Task objective:
Please write out exactly the lines of the data below from the line holding "## Part 1 - Write a simple document on github" through the line holding "to create an", and leave out the rest.

Items listed in a dataset

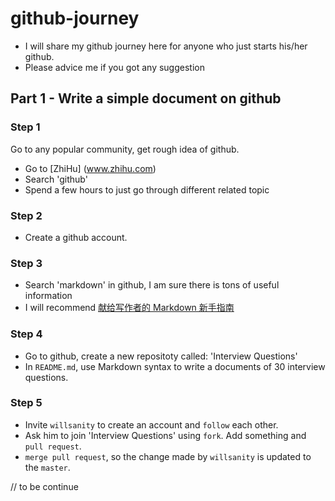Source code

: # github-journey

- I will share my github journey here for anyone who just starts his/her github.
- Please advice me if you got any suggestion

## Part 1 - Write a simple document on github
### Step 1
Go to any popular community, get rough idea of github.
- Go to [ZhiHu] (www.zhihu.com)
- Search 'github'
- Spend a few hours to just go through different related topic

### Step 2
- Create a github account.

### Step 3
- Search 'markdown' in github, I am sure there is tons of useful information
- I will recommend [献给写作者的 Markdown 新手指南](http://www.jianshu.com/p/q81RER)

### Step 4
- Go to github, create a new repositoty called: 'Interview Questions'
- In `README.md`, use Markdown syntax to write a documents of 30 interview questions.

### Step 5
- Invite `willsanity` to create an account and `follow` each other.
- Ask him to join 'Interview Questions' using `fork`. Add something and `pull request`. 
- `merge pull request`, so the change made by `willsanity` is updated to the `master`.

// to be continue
--
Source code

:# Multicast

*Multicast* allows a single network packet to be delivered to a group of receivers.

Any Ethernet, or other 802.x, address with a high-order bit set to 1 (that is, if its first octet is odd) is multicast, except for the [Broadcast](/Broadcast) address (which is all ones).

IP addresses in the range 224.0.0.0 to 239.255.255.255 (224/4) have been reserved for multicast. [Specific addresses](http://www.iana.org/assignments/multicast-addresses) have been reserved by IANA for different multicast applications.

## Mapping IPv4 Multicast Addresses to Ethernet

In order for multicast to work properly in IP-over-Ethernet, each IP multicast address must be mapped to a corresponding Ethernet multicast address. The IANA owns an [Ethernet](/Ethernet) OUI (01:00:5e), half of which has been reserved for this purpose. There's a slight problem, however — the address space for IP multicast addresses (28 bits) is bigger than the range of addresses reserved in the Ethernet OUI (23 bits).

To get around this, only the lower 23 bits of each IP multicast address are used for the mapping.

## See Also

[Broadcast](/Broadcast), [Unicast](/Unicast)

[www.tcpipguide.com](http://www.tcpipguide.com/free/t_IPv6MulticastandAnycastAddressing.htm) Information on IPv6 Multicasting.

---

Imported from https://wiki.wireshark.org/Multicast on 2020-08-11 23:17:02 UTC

Answer to the exercise:
## Part 1 - Write a simple document on github
### Step 1
Go to any popular community, get rough idea of github.
- Go to [ZhiHu] (www.zhihu.com)
- Search 'github'
- Spend a few hours to just go through different related topic

### Step 2
- Create a github account.

### Step 3
- Search 'markdown' in github, I am sure there is tons of useful information
- I will recommend [献给写作者的 Markdown 新手指南](http://www.jianshu.com/p/q81RER)

### Step 4
- Go to github, create a new repositoty called: 'Interview Questions'
- In `README.md`, use Markdown syntax to write a documents of 30 interview questions.

### Step 5
- Invite `willsanity` to create an account and `follow` each other.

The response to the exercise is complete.